What to work on:
Return the lines below in which the string "allow" occurs.

____________________

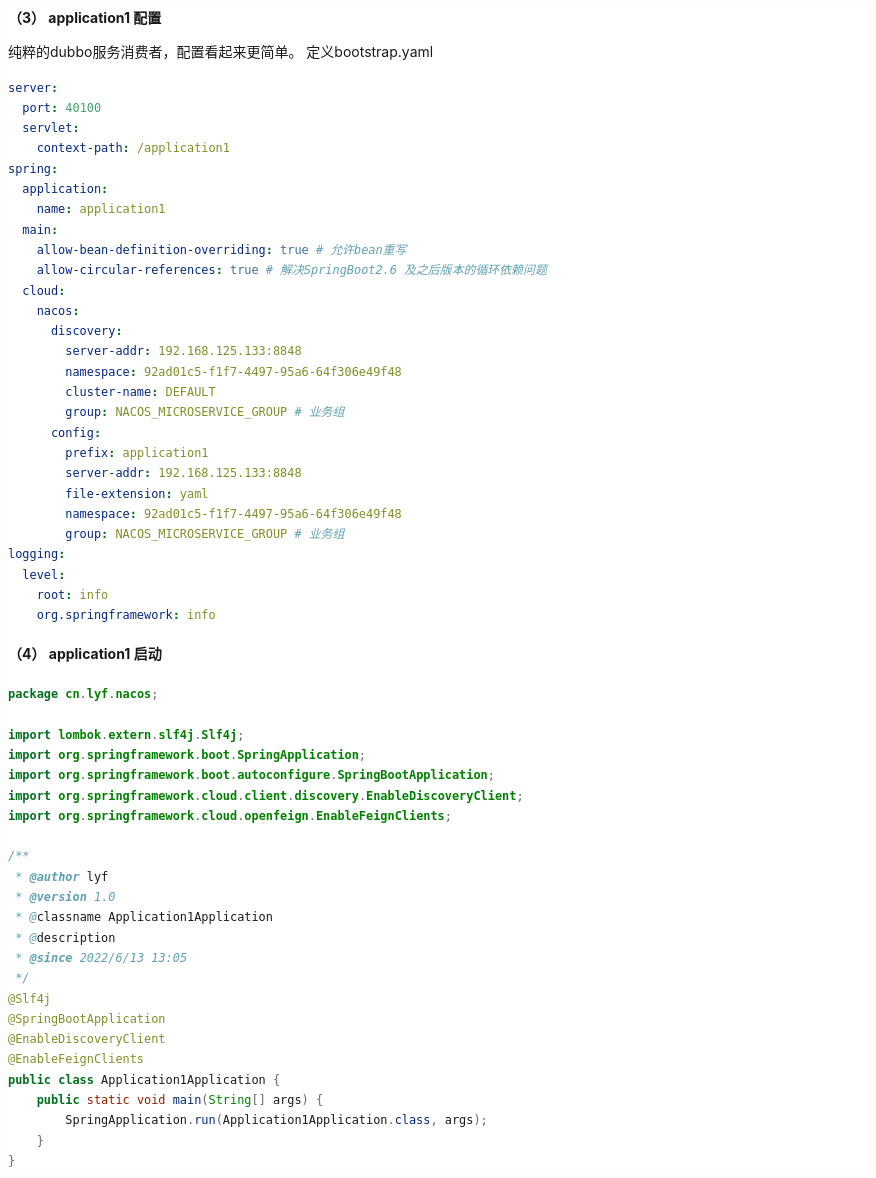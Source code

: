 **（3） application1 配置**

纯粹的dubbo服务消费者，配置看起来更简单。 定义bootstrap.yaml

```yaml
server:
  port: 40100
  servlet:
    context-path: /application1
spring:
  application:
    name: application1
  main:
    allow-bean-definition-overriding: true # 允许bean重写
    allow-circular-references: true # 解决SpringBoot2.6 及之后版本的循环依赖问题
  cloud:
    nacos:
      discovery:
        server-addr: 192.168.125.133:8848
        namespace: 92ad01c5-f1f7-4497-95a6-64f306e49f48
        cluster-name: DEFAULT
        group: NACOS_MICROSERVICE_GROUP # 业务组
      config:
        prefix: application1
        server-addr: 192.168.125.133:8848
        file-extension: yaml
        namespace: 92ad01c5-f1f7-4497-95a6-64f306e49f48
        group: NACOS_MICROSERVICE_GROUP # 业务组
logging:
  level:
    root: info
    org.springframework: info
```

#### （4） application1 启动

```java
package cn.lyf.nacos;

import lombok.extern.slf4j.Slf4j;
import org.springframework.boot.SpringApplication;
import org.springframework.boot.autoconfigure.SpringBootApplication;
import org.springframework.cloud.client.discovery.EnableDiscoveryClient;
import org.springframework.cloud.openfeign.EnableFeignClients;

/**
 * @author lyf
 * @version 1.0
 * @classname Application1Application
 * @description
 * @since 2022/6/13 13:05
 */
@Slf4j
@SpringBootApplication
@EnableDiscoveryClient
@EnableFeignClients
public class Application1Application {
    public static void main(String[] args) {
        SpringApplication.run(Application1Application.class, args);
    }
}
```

____________________

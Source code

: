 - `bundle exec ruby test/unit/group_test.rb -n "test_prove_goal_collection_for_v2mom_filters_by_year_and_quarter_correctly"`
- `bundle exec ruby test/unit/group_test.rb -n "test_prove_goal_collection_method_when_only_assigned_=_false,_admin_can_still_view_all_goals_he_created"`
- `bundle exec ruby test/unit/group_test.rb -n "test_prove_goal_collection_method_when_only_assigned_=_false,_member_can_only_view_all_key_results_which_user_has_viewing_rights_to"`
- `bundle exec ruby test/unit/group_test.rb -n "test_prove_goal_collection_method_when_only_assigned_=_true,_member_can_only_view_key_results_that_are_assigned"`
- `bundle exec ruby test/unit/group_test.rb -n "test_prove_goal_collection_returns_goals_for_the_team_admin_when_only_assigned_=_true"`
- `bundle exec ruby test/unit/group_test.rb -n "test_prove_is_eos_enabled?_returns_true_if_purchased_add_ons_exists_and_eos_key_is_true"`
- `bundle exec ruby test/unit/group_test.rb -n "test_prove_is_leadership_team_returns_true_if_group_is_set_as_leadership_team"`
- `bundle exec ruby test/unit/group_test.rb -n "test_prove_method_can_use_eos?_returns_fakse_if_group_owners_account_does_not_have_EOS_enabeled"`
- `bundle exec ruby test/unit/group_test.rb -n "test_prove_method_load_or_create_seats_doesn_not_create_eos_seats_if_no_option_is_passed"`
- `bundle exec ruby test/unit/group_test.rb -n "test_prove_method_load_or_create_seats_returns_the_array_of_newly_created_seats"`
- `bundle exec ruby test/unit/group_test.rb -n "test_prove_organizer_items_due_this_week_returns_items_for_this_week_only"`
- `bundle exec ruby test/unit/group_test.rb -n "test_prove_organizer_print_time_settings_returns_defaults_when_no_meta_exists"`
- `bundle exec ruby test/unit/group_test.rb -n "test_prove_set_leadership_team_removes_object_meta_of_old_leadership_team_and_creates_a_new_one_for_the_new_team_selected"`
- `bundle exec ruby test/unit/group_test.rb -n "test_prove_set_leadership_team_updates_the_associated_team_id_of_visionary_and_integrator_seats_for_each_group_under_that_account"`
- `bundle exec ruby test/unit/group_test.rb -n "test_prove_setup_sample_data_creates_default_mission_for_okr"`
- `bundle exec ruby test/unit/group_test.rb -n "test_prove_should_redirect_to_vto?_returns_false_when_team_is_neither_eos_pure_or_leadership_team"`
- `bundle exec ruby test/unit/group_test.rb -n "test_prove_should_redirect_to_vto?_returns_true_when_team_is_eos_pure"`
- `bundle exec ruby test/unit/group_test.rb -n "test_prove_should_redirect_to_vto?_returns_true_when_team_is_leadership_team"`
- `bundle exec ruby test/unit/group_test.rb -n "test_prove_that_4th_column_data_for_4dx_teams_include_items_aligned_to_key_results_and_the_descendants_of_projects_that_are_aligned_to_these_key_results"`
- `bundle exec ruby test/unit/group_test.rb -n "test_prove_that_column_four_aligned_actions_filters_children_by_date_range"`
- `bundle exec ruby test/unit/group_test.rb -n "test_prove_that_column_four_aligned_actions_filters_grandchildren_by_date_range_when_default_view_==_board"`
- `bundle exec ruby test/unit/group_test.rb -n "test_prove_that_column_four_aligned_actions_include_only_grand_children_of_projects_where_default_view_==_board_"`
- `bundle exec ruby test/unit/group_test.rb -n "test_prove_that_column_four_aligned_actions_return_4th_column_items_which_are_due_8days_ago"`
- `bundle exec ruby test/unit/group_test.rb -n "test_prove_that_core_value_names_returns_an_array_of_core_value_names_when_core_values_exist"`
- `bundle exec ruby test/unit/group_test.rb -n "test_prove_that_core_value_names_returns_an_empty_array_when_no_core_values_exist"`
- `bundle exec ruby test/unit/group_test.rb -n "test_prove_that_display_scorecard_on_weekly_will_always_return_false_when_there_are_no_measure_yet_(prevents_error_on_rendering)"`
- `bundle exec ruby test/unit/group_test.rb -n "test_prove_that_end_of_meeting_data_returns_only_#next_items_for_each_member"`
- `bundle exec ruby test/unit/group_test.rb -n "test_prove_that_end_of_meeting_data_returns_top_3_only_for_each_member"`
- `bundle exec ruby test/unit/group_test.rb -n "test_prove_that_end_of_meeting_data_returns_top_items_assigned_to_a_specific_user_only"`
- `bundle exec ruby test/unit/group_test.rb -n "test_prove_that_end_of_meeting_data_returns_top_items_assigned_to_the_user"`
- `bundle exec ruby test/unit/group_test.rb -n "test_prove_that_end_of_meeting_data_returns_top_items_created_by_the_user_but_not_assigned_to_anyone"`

____________________

Response to this exercise:
    allow-bean-definition-overriding: true # 允许bean重写
    allow-circular-references: true # 解决SpringBoot2.6 及之后版本的循环依赖问题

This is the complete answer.